Tuesday, August 29, 2006

The long goodbye...


I didn’t realize that the second time would be harder than the first. Yet I shouldn’t have been surprised; Right from the times I refused to come to the door to wave off close family friends when I was little, I have always had issues with saying goodbye.

That’s something that people don’t necessarily tell you about Aliya. That however exciting it is to start a new life, to go to a new place, to meet new people and to do new things, it also means you have to leave behind others.

So as I stood in the refurbished Bull and Bush for my second ‘leaving drinks,’ already feeling a bit like a visitor, the thought of when I’ll next see many of my friends again did flash through my mind.
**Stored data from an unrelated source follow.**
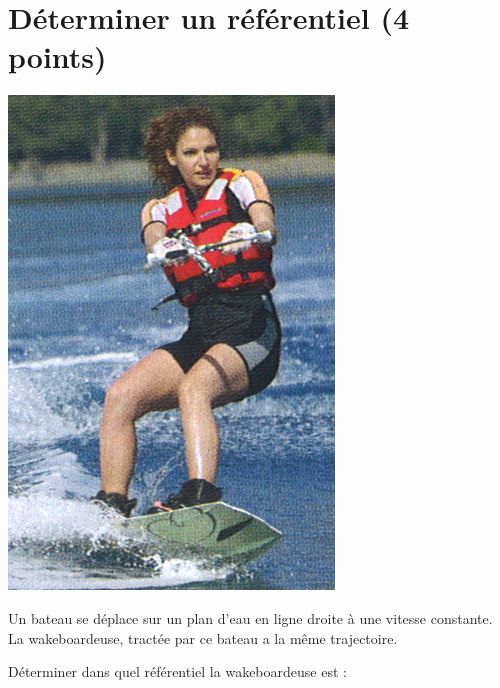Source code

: \section{Déterminer un référentiel (4 points)}

\begin{center}
	\includegraphics[scale=0.3]{board}
\end{center}

Un bateau se déplace sur un plan d'eau en ligne droite à une vitesse constante.
La wakeboardeuse, tractée par ce bateau a la même trajectoire.
\begin{questions}
	\question Déterminer dans quel référentiel la wakeboardeuse est :
	
\end{questions}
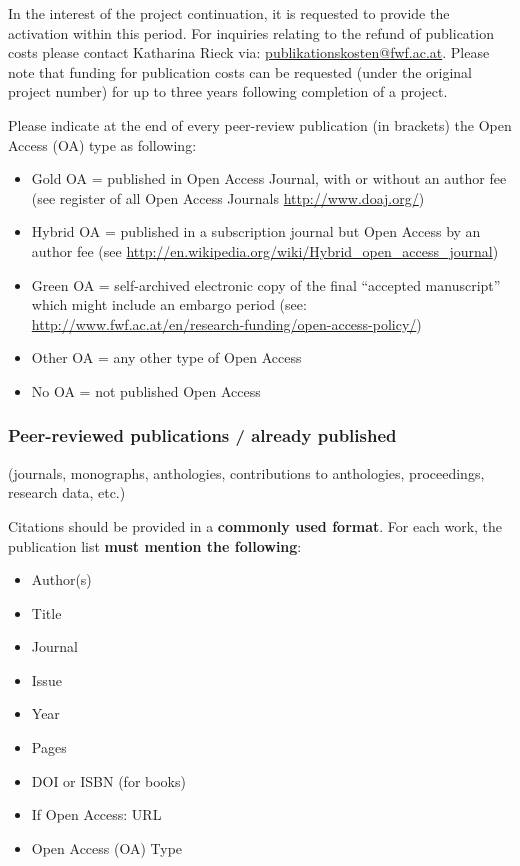 \documentclass[a4paper, 11pt]{article}
\begin{document}
In the interest of the project continuation, it is requested to provide the activation 
within this period. For inquiries relating to the refund of publication costs please contact
Katharina Rieck via: \url{publikationskosten@fwf.ac.at}. Please note that funding for publication
costs can be requested (under the original project number) for up to three years following
completion of a project.

Please indicate at the end of every peer-review publication (in brackets) the
Open Access (OA) type as following: 

\begin{itemize}
\item Gold OA = published in Open Access Journal, with or without an author fee (see
register of all Open Access Journals \url{http://www.doaj.org/})
\item Hybrid OA = published in a subscription journal but Open Access by an author fee
(see \url{http://en.wikipedia.org/wiki/Hybrid\_open\_access\_journal}) 
\item Green OA = self-archived electronic copy of the final ``accepted manuscript''
which might include an embargo period (see:\\
\url{http://www.fwf.ac.at/en/research-funding/open-access-policy/})
\item Other OA = any other type of Open Access
\item No OA = not published Open Access 
\end{itemize}

\subsubsection{Peer-reviewed publications / already published}
(journals, monographs, anthologies, contributions to anthologies, proceedings,
research data, etc.)

Citations should be provided in a \textbf{commonly used format}. For each work, the
publication list \textbf{must mention the following}:

\begin{itemize}
\item Author(s)
\item Title
\item Journal
\item Issue
\item Year
\item Pages
\item DOI or ISBN (for books)
\item If Open Access: URL
\item Open Access (OA) Type
\end{itemize}
\end{document}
And however much I like to pretend that Aliya is not a big step, not a million miles away from England, that I’ll stay the same and see people the whole time, the truth is that I made a decision to change the direction of my life; And I stand by that decision 1000%. Yet at some stage, hopefully a long time from now but at some stage nevertheless, those that didn’t make a similar choice will become a less central aspect in my life. And no matter how happy I am in my new life that fact is bittersweet - because you can’t replace someone you have known since nursery who remembers you in a red apron and curls, or someone you laughed with at camp as a 12 year old; or the people you celebrated GCSE results with in Netanya, the mischief in Physics lessons, the nights out in Leeds, the football matches on the Heath… You can’t necessarily recreate those one liners, the jokes, the memories, the places…

So I will be at their weddings, and I hope they’ll be at mine. But in some ways, I can’t help thinking that the trip to England was the beginning of the end of my connection there.

Because the beginning of a new life in some ways inevitably means the ending of an old one.

1 comment:

Anonymous said...

Aliya really isn't a 'million miles from England.' its 2219 miles.